If a call is serious enough to warrant lights and sirens, whoever is driving knows to turn them on. It doesn't warrant a "proclamation".

Neither of us pitch a tent from driving emergent either.


----------



## DesertMedic66 (Feb 21, 2016)

COmedic17 said:


> Neither of us pitch a tent from driving emergent either.


Would raise a lot of questions about you if that happened


----------



## COmedic17 (Feb 22, 2016)

DesertMedic66 said:


> Would raise a lot of questions about you if that happened


I could just tuck and tape. You never know.


----------



## Tigger (Feb 22, 2016)

A loud sigh followed by grumblings of an incomprehensible nature. 

Except "code three to stage." That elicits a tirade generally.


----------



## CALEMT (Feb 22, 2016)

COmedic17 said:


> I could just tuck and tape. You never know.



Its a proven effect, just ask any 16 year old boy. 



Tigger said:


> Except "code three to stage." That elicits a tirade generally.



Code 3 to stage? I never get why people do that. Why not just drive normal until the scene is clear, then upgrade and shut down as you come up on scene.

Like others have said, I would go nuts if someone yelled "Light 'dem cherries". They would get that WTF did you just say look from me.


----------



## DesertMedic66 (Feb 22, 2016)

CALEMT said:


> Its a proven effect, just ask any 16 year old boy.
> 
> 
> 
> Code 3 to stage? I never get why people do that. Why not just drive normal until the scene is clear, then upgrade and shut down as you come up on scene.

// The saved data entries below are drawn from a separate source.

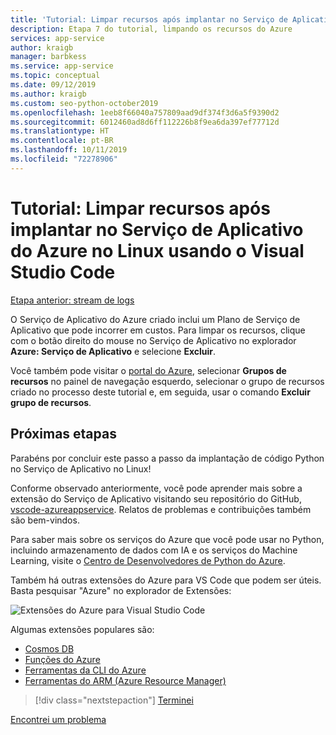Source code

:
 ```yaml
---
title: 'Tutorial: Limpar recursos após implantar no Serviço de Aplicativo do Azure no Linux usando o Visual Studio Code'
description: Etapa 7 do tutorial, limpando os recursos do Azure
services: app-service
author: kraigb
manager: barbkess
ms.service: app-service
ms.topic: conceptual
ms.date: 09/12/2019
ms.author: kraigb
ms.custom: seo-python-october2019
ms.openlocfilehash: 1eeb8f66040a757809aad9df374f3d6a5f9390d2
ms.sourcegitcommit: 6012460ad8d6ff112226b8f9ea6da397ef77712d
ms.translationtype: HT
ms.contentlocale: pt-BR
ms.lasthandoff: 10/11/2019
ms.locfileid: "72278906"
---
```

# <a name="tutorial-clean-up-resources-after-deploying-to-azure-app-service-on-linux-from-visual-studio-code"></a>Tutorial: Limpar recursos após implantar no Serviço de Aplicativo do Azure no Linux usando o Visual Studio Code

[Etapa anterior: stream de logs](tutorial-deploy-app-service-on-linux-06.md)

O Serviço de Aplicativo do Azure criado inclui um Plano de Serviço de Aplicativo que pode incorrer em custos. Para limpar os recursos, clique com o botão direito do mouse no Serviço de Aplicativo no explorador **Azure: Serviço de Aplicativo** e selecione **Excluir**.

Você também pode visitar o [portal do Azure](https://portal.azure.com), selecionar **Grupos de recursos** no painel de navegação esquerdo, selecionar o grupo de recursos criado no processo deste tutorial e, em seguida, usar o comando **Excluir grupo de recursos**.

## <a name="next-steps"></a>Próximas etapas

Parabéns por concluir este passo a passo da implantação de código Python no Serviço de Aplicativo no Linux!

Conforme observado anteriormente, você pode aprender mais sobre a extensão do Serviço de Aplicativo visitando seu repositório do GitHub, [vscode-azureappservice](https://github.com/Microsoft/vscode-azureappservice). Relatos de problemas e contribuições também são bem-vindos.

Para saber mais sobre os serviços do Azure que você pode usar no Python, incluindo armazenamento de dados com IA e os serviços do Machine Learning, visite o [Centro de Desenvolvedores de Python do Azure](https://docs.microsoft.com/python/azure/?view=azure-python).

Também há outras extensões do Azure para VS Code que podem ser úteis. Basta pesquisar "Azure" no explorador de Extensões:

![Extensões do Azure para Visual Studio Code](media/deploy-containers/azure-extensions-for-visual-studio-code.png)

Algumas extensões populares são:

- [Cosmos DB](https://marketplace.visualstudio.com/items?itemName=ms-azuretools.vscode-cosmosdb)
- [Funções do Azure](https://marketplace.visualstudio.com/items?itemName=ms-azuretools.vscode-azurefunctions)
- [Ferramentas da CLI do Azure](https://marketplace.visualstudio.com/items?itemName=ms-vscode.azurecli)
- [Ferramentas do ARM (Azure Resource Manager)](https://marketplace.visualstudio.com/items?itemName=msazurermtools.azurerm-vscode-tools)

> [!div class="nextstepaction"]
> [Terminei](https://docs.microsoft.com/python/azure/?view=azure-python) 

[Encontrei um problema](https://www.research.net/r/PWZWZ52?tutorial=vscode-appservice-python&step=07-clean-up-resources)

Please tell my partner that


----------



## CALEMT (Feb 22, 2016)

DesertMedic66 said:


> Please tell my partner that



She rolls code to stage?


----------



## DesertMedic66 (Feb 22, 2016)

CALEMT said:


> She rolls code to stage?


Yes. I have told her many times not to but she is stubborn. She likes staging right around the corner from the call location where as I like staging a decent way away.


----------



## CALEMT (Feb 22, 2016)

DesertMedic66 said:


> Yes. I have told her many times not to but she is stubborn. She likes staging right around the corner from the call location where as I like staging a decent way away.



I just drive normal and monitor fire. When I hear the scene is clear then I'll upgrade to code 3 and shut down as I'm rolling up on scene.


----------



## DesertMedic66 (Feb 22, 2016)

CALEMT said:


> I just drive normal and monitor fire. When I hear the scene is clear then I'll upgrade to code 3 and shut down as I'm rolling up on scene.


That's what I did when I was an EMT. You should stop avoiding me and work a shift with me


----------



## CALEMT (Feb 22, 2016)

DesertMedic66 said:


> That's what I did when I was an EMT. You should stop avoiding me and work a shift with me



Ok couple things. 1) your partner never takes a day off and 2) every time I've picked up your shift, you magically have something come up where you need to take the day off. What gives bro?


----------



## DesertMedic66 (Feb 22, 2016)

CALEMT said:


> Ok couple things. 1) your partner never takes a day off and 2) every time I've picked up your shift, you magically have something come up where you need to take the day off. What gives bro?


I'm scared of commitment


----------



## Tigger (Feb 22, 2016)

They tell me to drive emergent, I drive emergent. Realllll slow. But still, I value my jobs and play by the rules.


----------



## Carlos Danger (Feb 23, 2016)

Scotty10 said:


> "LIGHT 'DEM CHERRIES!!"



I award you no points, and may God have mercy on your soul.


----------



## Underoath87 (Feb 23, 2016)

I usually sigh or groan.  You must not work in a 911 system if going L+S excites you.


----------



## redundantbassist (Feb 23, 2016)

"Yay, 5 minutes of driving with flashing lights and deafening noise for my already shot ears and tired eyes."


----------



## Ruamkatanyu (Mar 9, 2016)

Thai's go lights and sirens for everything.


----------



## Summit (Mar 10, 2016)

"Do we have to turn the sirens on? Can't we just use the lights? Yea? Well screw the policy!"


----------



## Mills2297 (Mar 14, 2016)

Its actually pretty funny if we get a priority 1 call we always say before we leave " time to go loud and blinky"


----------



## EMT707 (Jun 29, 2016)

This is a troll post right?


----------



## hyounis (Jul 2, 2016)

We usually just go. On occasion, I will randomly say, "Pork it, Margaret!" (sarcastically) and him and I just die. 
It helps make light of the situation before we are on scene; keeps up from getting too wound up.


----------



## Jim37F (Jul 2, 2016)

This morning it was something along the lines of "Why didn't dispatch give this call to 202? They were available in quarters before we were!"


----------